Beefy Boxes and Bandwidth Generously Provided by pair Networks
Perl: the Markov chain saw

Extract field from pipe delimited flat file

by peppiv (Curate)
on Nov 16, 2001 at 22:00 UTC ( #125871=perlquestion: print w/replies, xml ) Need Help??

peppiv has asked for the wisdom of the Perl Monks concerning the following question:

I should change my username to "Lots to Learn". Anyway, I've got a pipe delimited text file and it looks like this:

1005238613||John Q. Public|1678 Evergreen Terrance.|NE +W ORLEANS | 1005239353||James Q. Smith|1313 Monster Rd.|brook Pa +rk|OH| 1005241949||Jane Q. Anon|123 Main St.|Naperville| +IL|

What I need to do is extract the email addresses and write to another file to do a mail merge. I haven't been successful splitting and listing the second element. (first is timestamp - obviously).

Also, is there an easy way to mail to multiple recipients with hand-rolled code as opposed to a pm?

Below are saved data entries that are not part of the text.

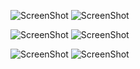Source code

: 
![ScreenShot](https://raw.github.com/nikunjparasar/apex-performance/main/screenshots/img1.png)
![ScreenShot](https://raw.github.com/nikunjparasar/apex-performance/main/screenshots/img2.png)
<!-- ![ScreenShot](https://raw.github.com/nikunjparasar/APEX-Performance/main/screenshots/img4.png) -->
![ScreenShot](https://raw.github.com/nikunjparasar/apex-performance/main/screenshots/img5.png)
![ScreenShot](https://raw.github.com/nikunjparasar/apex-performance/main/screenshots/img6.png)
<!-- ![ScreenShot](https://raw.github.com/nikunjparasar/APEX-Performance/main/screenshots/img7.png) -->
![ScreenShot](https://raw.github.com/nikunjparasar/apex-performance/main/screenshots/img8.png)
![ScreenShot](https://raw.github.com/nikunjparasar/apex-performance/main/screenshots/img9.png)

Thanks for the help oh brotherly monks.

Edit Masem - CODE tags add, and personal data changed to protect the innocent

Replies are listed 'Best First'.
Re: Extract field from pipe delimited flat file
by MZSanford (Curate) on Nov 16, 2001 at 22:04 UTC
    maybe ... (untested code ahead) :
    while (my $line = <INPUT>) { my ($time,$email,$name,@addr) = split(/\|/,$line); # use $email for cool stuff here # or add to an array for mailing. }

    As for mailing multiple recipients, i do suggest using Net::SMTP, but you could pass a coma seperated list of addresses to something like sendmail.
    i had a memory leak once, and it ruined my favorite shirt.
Re: Extract field from pipe delimited flat file
by {NULE} (Hermit) on Nov 16, 2001 at 22:35 UTC

    I really, sincerely hope that this is not real data. I would be terribly upset to see my name, e-mail and full address posted on some random web page.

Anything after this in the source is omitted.